I had a dream that I was in a small village that had stood for many years. It was my home. I returned to my house through winding streets and back alleys. Alleys with clothes hanging overhead and stones for pavement. Alleys with activity and fire escapes. Down one such alley was a young man wearing a white hat. He was standing on a soap box giving a speech to no one at all. When I saw the white hat I felt a sense of panic and I pulled him off his box, “you can’t do that here. Not by my house! Go somewhere else and spill your words.” I said to him as I ushered him away with my hands on the small of his back. “But I’ve been preaching here all my life and you’ve never said anything before.” Was his reply. “Now is different.”
Then the dream did as dreams do and jumped to a bleak and rainy day. The dirt street was full of mud and the whole town now looked as if it were covered with soot. Men in heavy coats, all the same, walked in the street. They wore no hats. I immediately felt anger, deep anger. For reasons of their march in the street they were covered from head to foot in mud. The mud obscured their faces so I could not discern who they were. I paused to look and my anger welled. My body stiffened with it.
I knew then I was with other people and one of them was urging me “forget about them” and trying to move me forward with their hand in the small of my back. I turned to the men in the street who seemed to wish all at once that I were not looking at them. “Don’t worry,” I said, “The mud has covered your vile faces and I cannot recognize a one of you. But I know you are townsfolk. I know you are my friends and neighbors. I know you are my brothers and sisters. I stand looking at you and I see what you have become. I thank God for the mud for it covers your faces so I cannot see who betrays us. If I do not know who you are then God will not punish me for hating you.”

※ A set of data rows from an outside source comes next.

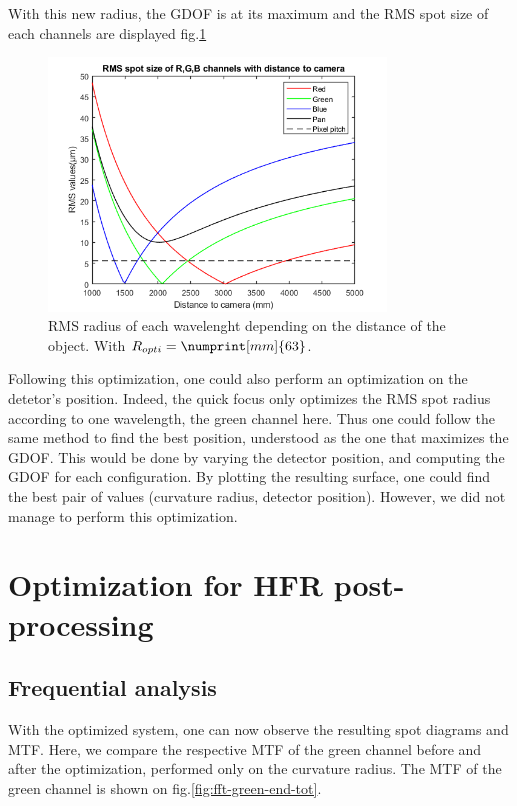 \documentclass[10pt,letterpaper]{article}
\begin{document}
With this new radius, the GDOF is at its maximum and the RMS spot size of each channels are displayed fig.\ref{fig:matlab_gdof}



\begin{figure}[h]
    \centering
    \includegraphics[width=0.8\textwidth]{matlab_gdof.png}
    \caption{RMS radius of each wavelenght depending on the distance of the object. With $R_{opti}=\numprint[mm]{63}$.}
    \label{fig:matlab_gdof}
\end{figure}

Following this optimization, one could also perform an optimization on the detetor's position. Indeed, the quick focus only optimizes the RMS spot radius according to one wavelength, the green channel here. Thus one could follow the same method to find the best position, understood as the one that maximizes the GDOF. This would be done by varying the detector position, and computing the GDOF for each configuration. By plotting the resulting surface, one could find the best pair of values (curvature radius, detector position). However, we did not manage to perform this optimization.

\section{Optimization for HFR post-processing}
\subsection{Frequential analysis}
With the optimized system, one can now observe the resulting spot diagrams and MTF. Here, we compare the respective MTF of the green channel before and after the optimization, performed only on the curvature radius. The MTF of the green channel is shown on fig.\ref{fig:fft-green-end-tot}.
\end{document}
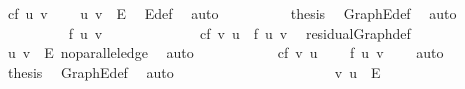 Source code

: \begin{isabellebody}
\ {\isachardoublequoteopen}cf\ {\isacharparenleft}u{\isacharcomma}\ v{\isacharparenright}\ {\isasymnoteq}\ {}{\isachardoublequoteclose}\ \isamarkupfalse%
\ {\isacharbackquoteopen}{\isacharparenleft}u{\isacharcomma}\ v{\isacharparenright}\ {\isasymin}\ E{\isacharbackquoteclose}\ \isamarkupfalse%
\ E{\isacharunderscore}def\ \isamarkupfalse%
\ auto\isanewline
\ \ \ \ \ \ \ \ \isamarkupfalse%
\ {\isacharquery}thesis\ \isamarkupfalse%
\ Graph{\isachardot}E{\isacharunderscore}def\ \isamarkupfalse%
\ auto\isanewline
\ \ \ \ \ \ \isamarkupfalse%
\isanewline
\ \ \ \ \ \ \ \ \isamarkupfalse%
\ {\isachardoublequoteopen}f\ {\isacharparenleft}u{\isacharcomma}\ v{\isacharparenright}\ {\isasymnoteq}\ {}{\isachardoublequoteclose}\isanewline
\ \ \ \ \ \ \ \ \isamarkupfalse%
\ \isamarkupfalse%
\ {\isachardoublequoteopen}cf\ {\isacharparenleft}v{\isacharcomma}\ u{\isacharparenright}\ {\isacharequal}\ f\ {\isacharparenleft}u{\isacharcomma}\ v{\isacharparenright}{\isachardoublequoteclose}\ \isamarkupfalse%
\ residualGraph{\isacharunderscore}def\isanewline
\ \ \ \ \ \ \ \ \ \ \isamarkupfalse%
\ {\isacharbackquoteopen}{\isacharparenleft}u{\isacharcomma}\ v{\isacharparenright}\ {\isasymin}\ E{\isacharbackquoteclose}\ no{\isacharunderscore}parallel{\isacharunderscore}edge\ \isamarkupfalse%
\ auto\isanewline
\ \ \ \ \ \ \ \ \isamarkupfalse%
\ \isamarkupfalse%
\ {\isachardoublequoteopen}cf\ {\isacharparenleft}v{\isacharcomma}\ u{\isacharparenright}\ {\isasymnoteq}\ {}{\isachardoublequoteclose}\ \isamarkupfalse%
\ {\isacartoucheopen}f\ {\isacharparenleft}u{\isacharcomma}\ v{\isacharparenright}\ {\isasymnoteq}\ {}{\isacartoucheclose}\ \isamarkupfalse%
\ auto\isanewline
\ \ \ \ \ \ \ \ \isamarkupfalse%
\ {\isacharquery}thesis\ \isamarkupfalse%
\ Graph{\isachardot}E{\isacharunderscore}def\ \isamarkupfalse%
\ auto\isanewline
\ \ \ \ \ \ \isamarkupfalse%
\isanewline
\ \ \ \ \isacommand{{\isacharbraceright}}\isamarkupfalse%
\ \isamarkupfalse%
\ \isacommand{{\isacharbraceleft}}\isamarkupfalse%
\isanewline
\ \ \ \ \ \ \isamarkupfalse%
\ {\isachardoublequoteopen}{\isacharparenleft}v{\isacharcomma}\ u{\isacharparenright}\ {\isasymin}\ E{\isachardoublequoteclose}\isanewline

\end{isabellebody}
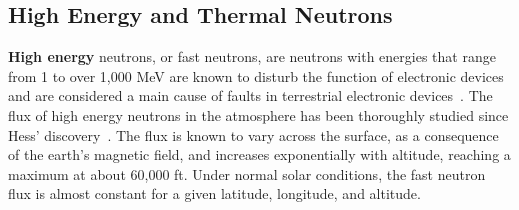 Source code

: 
\subsection{High Energy and Thermal Neutrons}
\label{sec_environment}

\textbf{High energy} neutrons, or fast neutrons, are neutrons with energies that range from 1 to over 1,000 MeV are known to disturb the function of electronic devices and are considered a main cause of faults in terrestrial electronic devices~\cite{Baumann2005,ziegler2004ser}. %
The flux of high energy neutrons in the atmosphere has been thoroughly studied since Hess' discovery~\cite{Hess,Ziegler1996}. The flux is known to vary across the surface, as a consequence of the earth's magnetic field, and increases exponentially with altitude, reaching a maximum at about 60,000 ft. Under normal solar conditions, the fast neutron flux is almost constant for a given latitude, longitude, and altitude. 

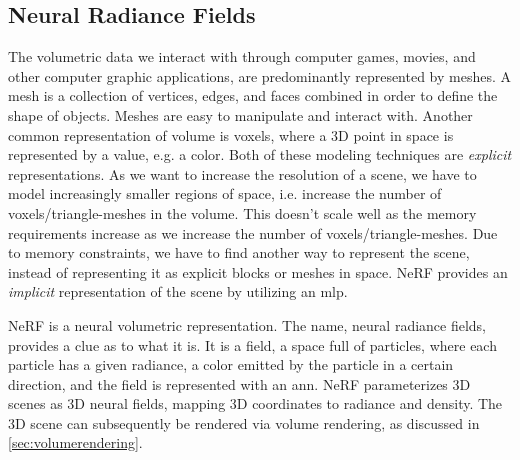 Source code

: 



\subsection{Neural Radiance Fields}
The volumetric data we interact with through computer games, movies, and other computer graphic applications, are predominantly represented by meshes. A mesh is a collection of vertices, edges, and faces combined in order to define the shape of objects. Meshes are easy to manipulate and interact with. Another common representation of volume is voxels, where a 3D point in space is represented by a value, e.g. a color. Both of these modeling techniques are \textit{explicit} representations. As we want to increase the resolution of a scene, we have to model increasingly smaller regions of space, i.e. increase the number of voxels/triangle-meshes in the volume. This doesn't scale well as the memory requirements increase as we increase the number of voxels/triangle-meshes. Due to memory constraints, we have to find another way to represent the scene, instead of representing it as explicit blocks or meshes in space. NeRF provides an \textit{implicit} representation of the scene by utilizing an \acrshort{mlp}.

NeRF is a neural volumetric representation. The name, neural radiance fields, provides a clue as to what it is. It is a field, a space full of particles, where each particle has a given radiance, a color emitted by the particle in a certain direction, and the field is represented with an \acrshort{ann}. NeRF parameterizes 3D scenes as 3D neural fields, mapping 3D coordinates to radiance and density. The 3D scene can subsequently be rendered via volume rendering, as discussed in \autoref{sec:volumerendering}.


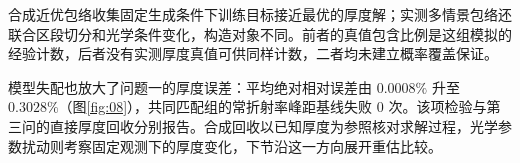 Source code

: 合成近优包络收集固定生成条件下训练目标接近最优的厚度解；实测多情景包络还联合区段切分和光学条件变化，构造对象不同。前者的真值包含比例是这组模拟的经验计数，后者没有实测厚度真值可供同样计数，二者均未建立概率覆盖保证。

模型失配也放大了问题一的厚度误差：平均绝对相对误差由 $0.0008\%$ 升至 $0.3028\%$（图\ref{fig:08}），共同匹配组的常折射率峰距基线失败 $0$ 次。该项检验与第三问的直接厚度回收分别报告。合成回收以已知厚度为参照核对求解过程，光学参数扰动则考察固定观测下的厚度变化，下节沿这一方向展开重估比较。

The other I was with then succeeded in moving me on as I left the mud covered men with slumped shoulders and hearts full of shame. They sensed their own vile nature and I left with my hatred. In the days to come it would merge with my knowledge and then no mud would save them. I saw that all of us who were together wore white hats, they were untouched by the mud.
Then I awoke from the dream, my heart still beating faster, my jaw still clenched. My anger still there. I resolved not to explore what it all means for such was the feeling of it.